### DATA TO USE
******

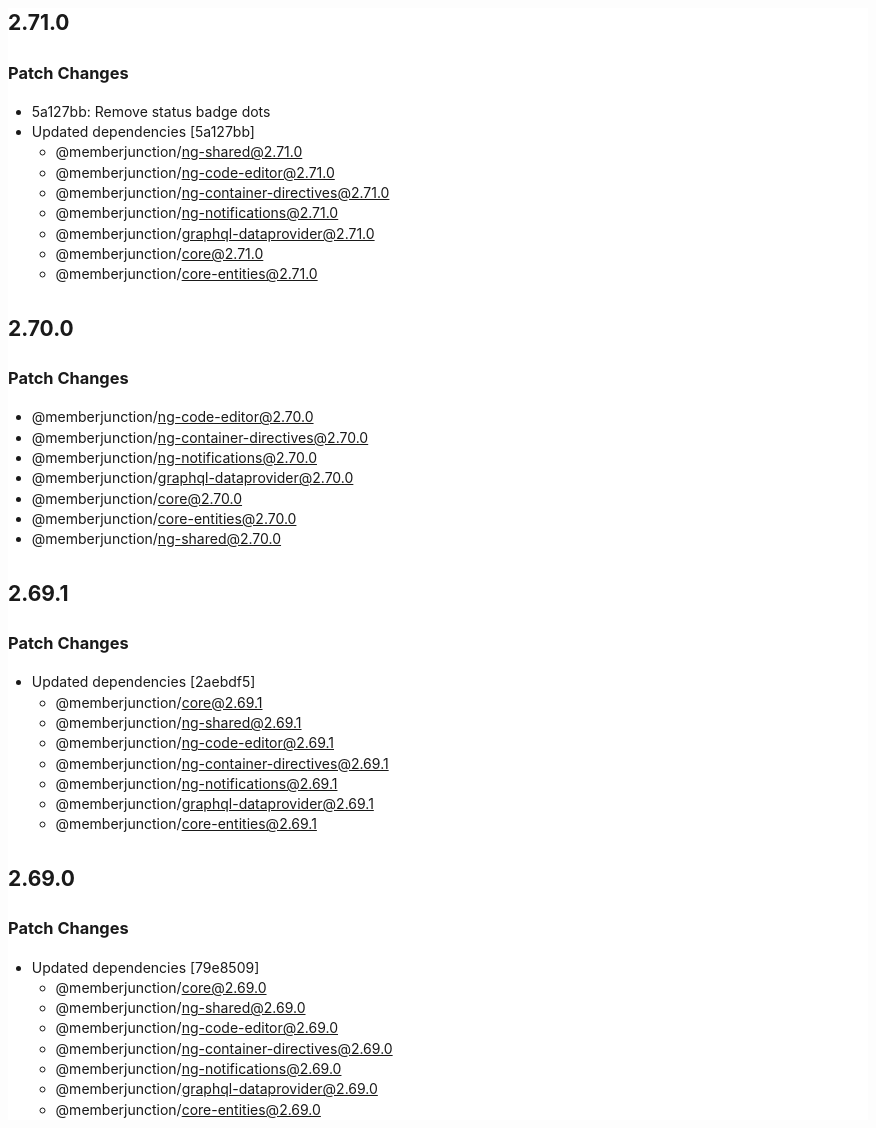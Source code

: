 ## 2.71.0

### Patch Changes

- 5a127bb: Remove status badge dots
- Updated dependencies [5a127bb]
  - @memberjunction/ng-shared@2.71.0
  - @memberjunction/ng-code-editor@2.71.0
  - @memberjunction/ng-container-directives@2.71.0
  - @memberjunction/ng-notifications@2.71.0
  - @memberjunction/graphql-dataprovider@2.71.0
  - @memberjunction/core@2.71.0
  - @memberjunction/core-entities@2.71.0

## 2.70.0

### Patch Changes

- @memberjunction/ng-code-editor@2.70.0
- @memberjunction/ng-container-directives@2.70.0
- @memberjunction/ng-notifications@2.70.0
- @memberjunction/graphql-dataprovider@2.70.0
- @memberjunction/core@2.70.0
- @memberjunction/core-entities@2.70.0
- @memberjunction/ng-shared@2.70.0

## 2.69.1

### Patch Changes

- Updated dependencies [2aebdf5]
  - @memberjunction/core@2.69.1
  - @memberjunction/ng-shared@2.69.1
  - @memberjunction/ng-code-editor@2.69.1
  - @memberjunction/ng-container-directives@2.69.1
  - @memberjunction/ng-notifications@2.69.1
  - @memberjunction/graphql-dataprovider@2.69.1
  - @memberjunction/core-entities@2.69.1

## 2.69.0

### Patch Changes

- Updated dependencies [79e8509]
  - @memberjunction/core@2.69.0
  - @memberjunction/ng-shared@2.69.0
  - @memberjunction/ng-code-editor@2.69.0
  - @memberjunction/ng-container-directives@2.69.0
  - @memberjunction/ng-notifications@2.69.0
  - @memberjunction/graphql-dataprovider@2.69.0
  - @memberjunction/core-entities@2.69.0
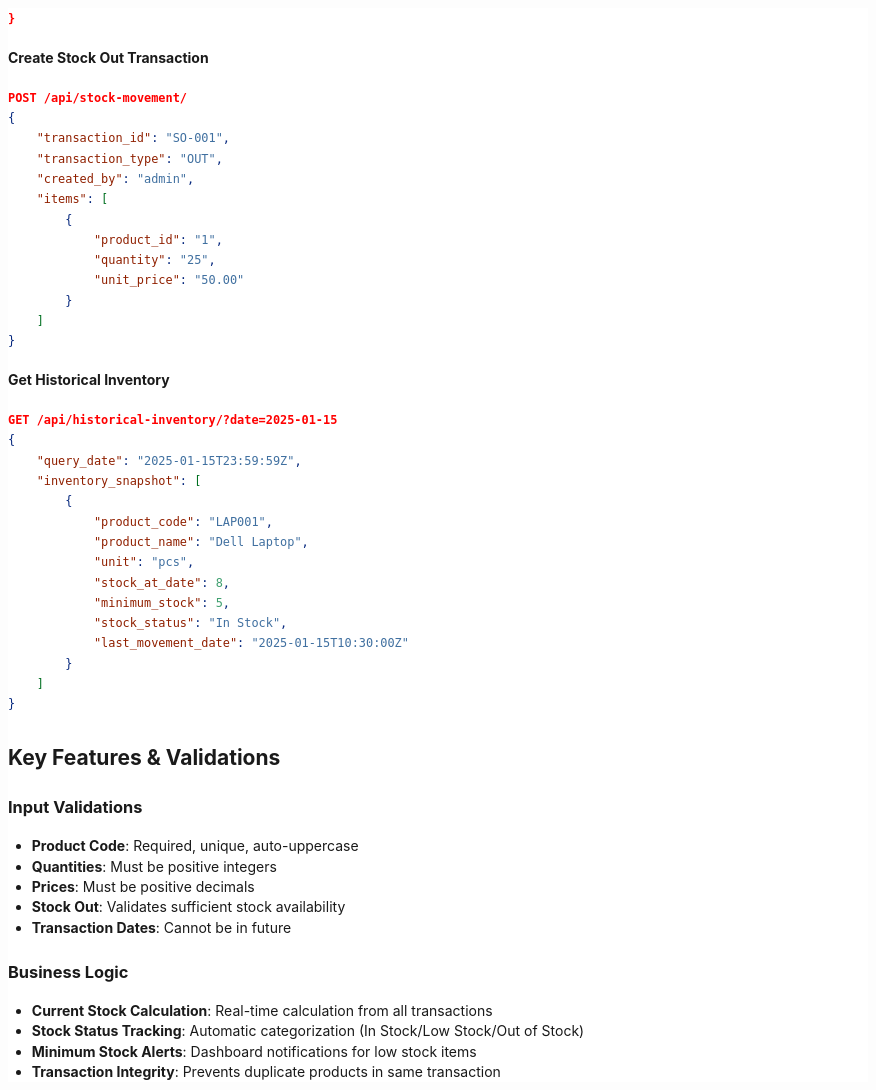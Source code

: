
 ```json
}
```

#### Create Stock Out Transaction
```json
POST /api/stock-movement/
{
    "transaction_id": "SO-001",
    "transaction_type": "OUT",
    "created_by": "admin",
    "items": [
        {
            "product_id": "1",
            "quantity": "25",
            "unit_price": "50.00"
        }
    ]
}
```

#### Get Historical Inventory
```json
GET /api/historical-inventory/?date=2025-01-15
{
    "query_date": "2025-01-15T23:59:59Z",
    "inventory_snapshot": [
        {
            "product_code": "LAP001",
            "product_name": "Dell Laptop",
            "unit": "pcs",
            "stock_at_date": 8,
            "minimum_stock": 5,
            "stock_status": "In Stock",
            "last_movement_date": "2025-01-15T10:30:00Z"
        }
    ]
}
```

## Key Features & Validations

### Input Validations
- **Product Code**: Required, unique, auto-uppercase
- **Quantities**: Must be positive integers
- **Prices**: Must be positive decimals
- **Stock Out**: Validates sufficient stock availability
- **Transaction Dates**: Cannot be in future

### Business Logic
- **Current Stock Calculation**: Real-time calculation from all transactions
- **Stock Status Tracking**: Automatic categorization (In Stock/Low Stock/Out of Stock)
- **Minimum Stock Alerts**: Dashboard notifications for low stock items
- **Transaction Integrity**: Prevents duplicate products in same transaction
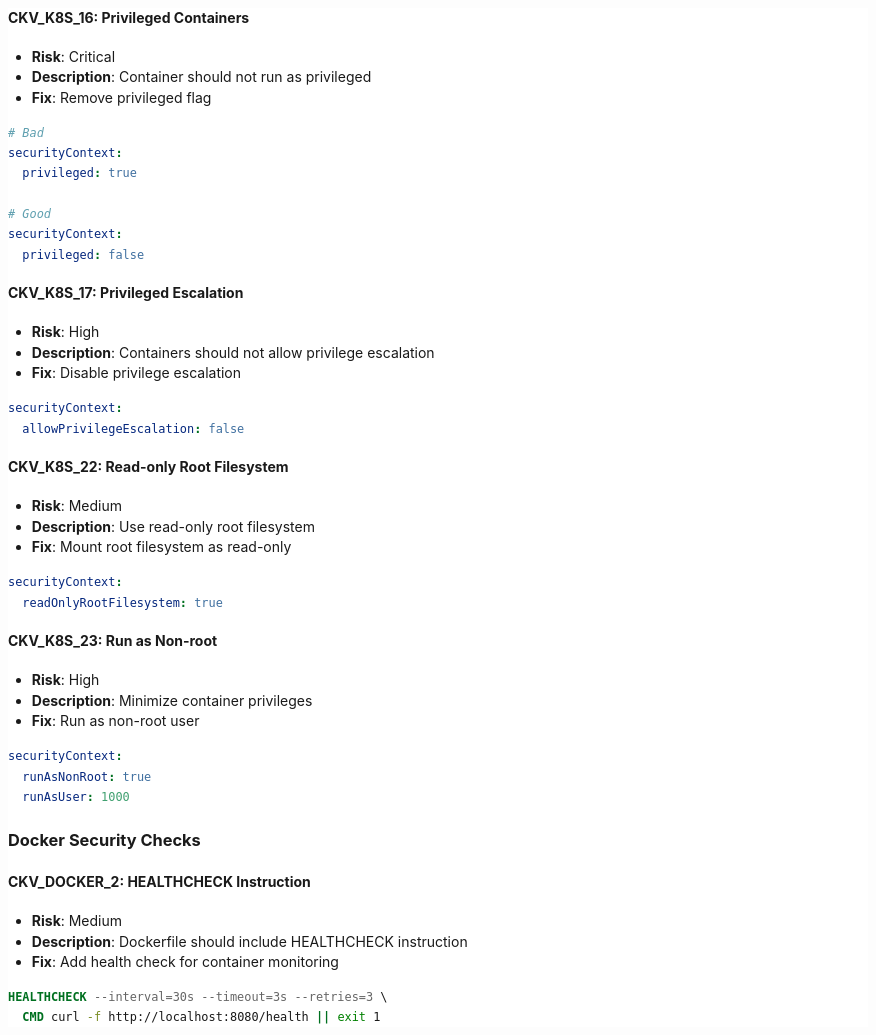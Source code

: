 #### CKV_K8S_16: Privileged Containers
- **Risk**: Critical
- **Description**: Container should not run as privileged
- **Fix**: Remove privileged flag
```yaml
# Bad
securityContext:
  privileged: true

# Good
securityContext:
  privileged: false
```

#### CKV_K8S_17: Privileged Escalation
- **Risk**: High
- **Description**: Containers should not allow privilege escalation
- **Fix**: Disable privilege escalation
```yaml
securityContext:
  allowPrivilegeEscalation: false
```

#### CKV_K8S_22: Read-only Root Filesystem
- **Risk**: Medium
- **Description**: Use read-only root filesystem
- **Fix**: Mount root filesystem as read-only
```yaml
securityContext:
  readOnlyRootFilesystem: true
```

#### CKV_K8S_23: Run as Non-root
- **Risk**: High
- **Description**: Minimize container privileges
- **Fix**: Run as non-root user
```yaml
securityContext:
  runAsNonRoot: true
  runAsUser: 1000
```

### Docker Security Checks

#### CKV_DOCKER_2: HEALTHCHECK Instruction
- **Risk**: Medium
- **Description**: Dockerfile should include HEALTHCHECK instruction
- **Fix**: Add health check for container monitoring
```dockerfile
HEALTHCHECK --interval=30s --timeout=3s --retries=3 \
  CMD curl -f http://localhost:8080/health || exit 1
```
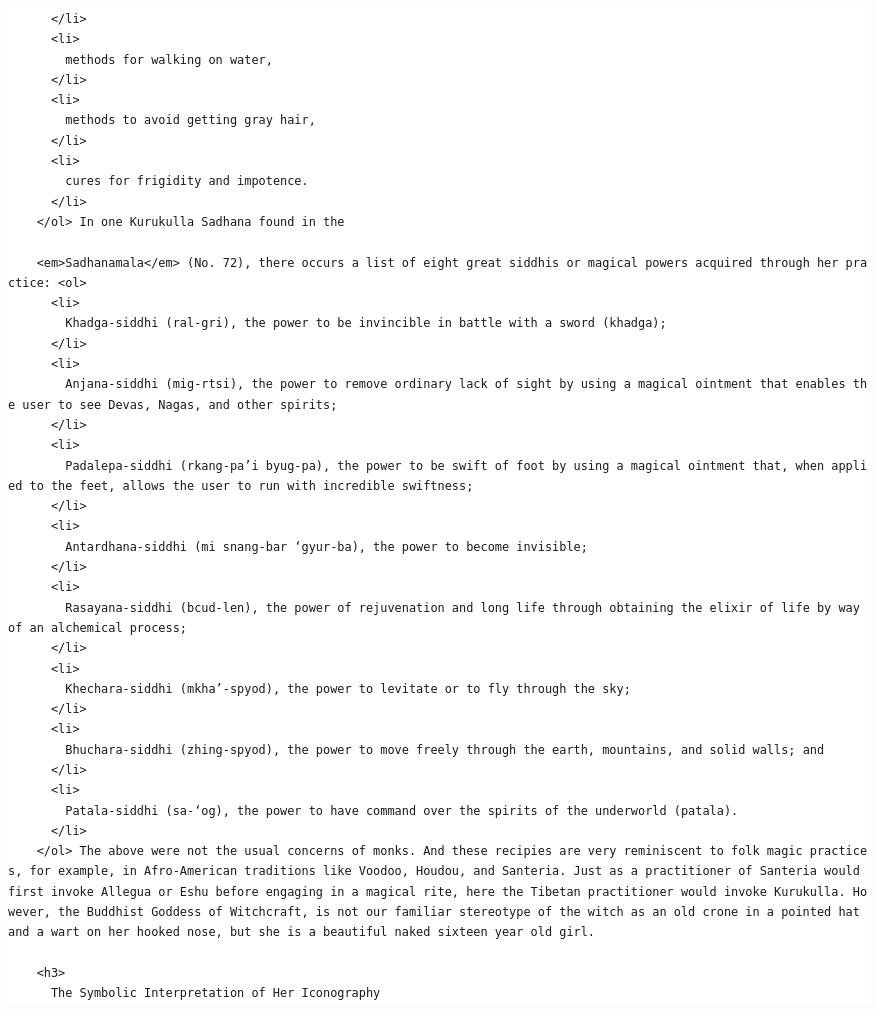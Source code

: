           </li>
          <li>
            methods for walking on water,
          </li>
          <li>
            methods to avoid getting gray hair,
          </li>
          <li>
            cures for frigidity and impotence.
          </li>
        </ol> In one Kurukulla Sadhana found in the 
        
        <em>Sadhanamala</em> (No. 72), there occurs a list of eight great siddhis or magical powers acquired through her practice: <ol>
          <li>
            Khadga-siddhi (ral-gri), the power to be invincible in battle with a sword (khadga);
          </li>
          <li>
            Anjana-siddhi (mig-rtsi), the power to remove ordinary lack of sight by using a magical ointment that enables the user to see Devas, Nagas, and other spirits;
          </li>
          <li>
            Padalepa-siddhi (rkang-pa’i byug-pa), the power to be swift of foot by using a magical ointment that, when applied to the feet, allows the user to run with incredible swiftness;
          </li>
          <li>
            Antardhana-siddhi (mi snang-bar ‘gyur-ba), the power to become invisible;
          </li>
          <li>
            Rasayana-siddhi (bcud-len), the power of rejuvenation and long life through obtaining the elixir of life by way of an alchemical process;
          </li>
          <li>
            Khechara-siddhi (mkha’-spyod), the power to levitate or to fly through the sky;
          </li>
          <li>
            Bhuchara-siddhi (zhing-spyod), the power to move freely through the earth, mountains, and solid walls; and
          </li>
          <li>
            Patala-siddhi (sa-‘og), the power to have command over the spirits of the underworld (patala).
          </li>
        </ol> The above were not the usual concerns of monks. And these recipies are very reminiscent to folk magic practices, for example, in Afro-American traditions like Voodoo, Houdou, and Santeria. Just as a practitioner of Santeria would first invoke Allegua or Eshu before engaging in a magical rite, here the Tibetan practitioner would invoke Kurukulla. However, the Buddhist Goddess of Witchcraft, is not our familiar stereotype of the witch as an old crone in a pointed hat and a wart on her hooked nose, but she is a beautiful naked sixteen year old girl. 
        
        <h3>
          The Symbolic Interpretation of Her Iconography
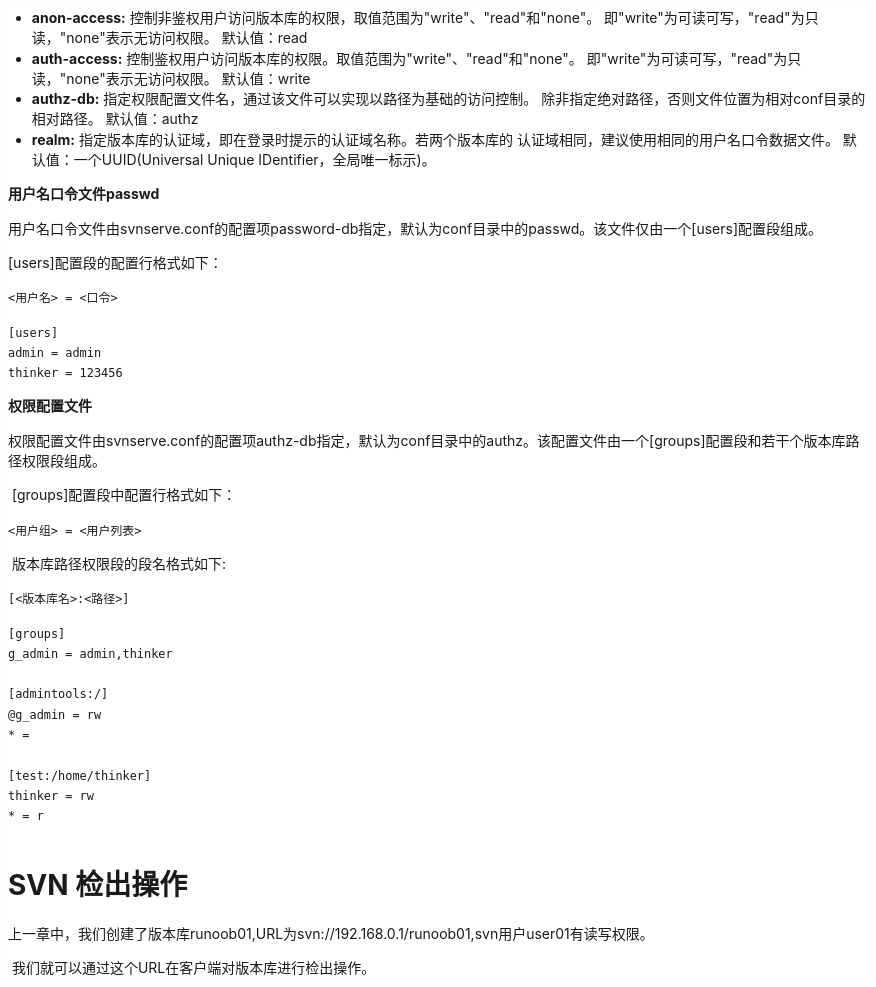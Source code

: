 - **anon-access:** 控制非鉴权用户访问版本库的权限，取值范围为"write"、"read"和"none"。 即"write"为可读可写，"read"为只读，"none"表示无访问权限。 默认值：read
- **auth-access:** 控制鉴权用户访问版本库的权限。取值范围为"write"、"read"和"none"。 即"write"为可读可写，"read"为只读，"none"表示无访问权限。 默认值：write
- **authz-db:** 指定权限配置文件名，通过该文件可以实现以路径为基础的访问控制。 除非指定绝对路径，否则文件位置为相对conf目录的相对路径。 默认值：authz
- **realm:** 指定版本库的认证域，即在登录时提示的认证域名称。若两个版本库的 认证域相同，建议使用相同的用户名口令数据文件。 默认值：一个UUID(Universal Unique IDentifier，全局唯一标示)。

**用户名口令文件passwd**

​	用户名口令文件由svnserve.conf的配置项password-db指定，默认为conf目录中的passwd。该文件仅由一个[users]配置段组成。

[users]配置段的配置行格式如下：

```
<用户名> = <口令>
```

```
[users]
admin = admin
thinker = 123456
```

**权限配置文件**

​	权限配置文件由svnserve.conf的配置项authz-db指定，默认为conf目录中的authz。该配置文件由一个[groups]配置段和若干个版本库路径权限段组成。

​	[groups]配置段中配置行格式如下：

```
<用户组> = <用户列表>
```

​	版本库路径权限段的段名格式如下:

```
[<版本库名>:<路径>] 
```

```
[groups]
g_admin = admin,thinker

[admintools:/]
@g_admin = rw
* =

[test:/home/thinker]
thinker = rw
* = r
```

# SVN 检出操作

​	上一章中，我们创建了版本库runoob01,URL为svn://192.168.0.1/runoob01,svn用户user01有读写权限。

​	我们就可以通过这个URL在客户端对版本库进行检出操作。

******

### TASK STATEMENT
The expected result is every line from the material above that includes "Description".

### EXERCISE SOLUTION
- **Description**: Container should not run as privileged
- **Description**: Containers should not allow privilege escalation
- **Description**: Use read-only root filesystem
- **Description**: Minimize container privileges
- **Description**: Dockerfile should include HEALTHCHECK instruction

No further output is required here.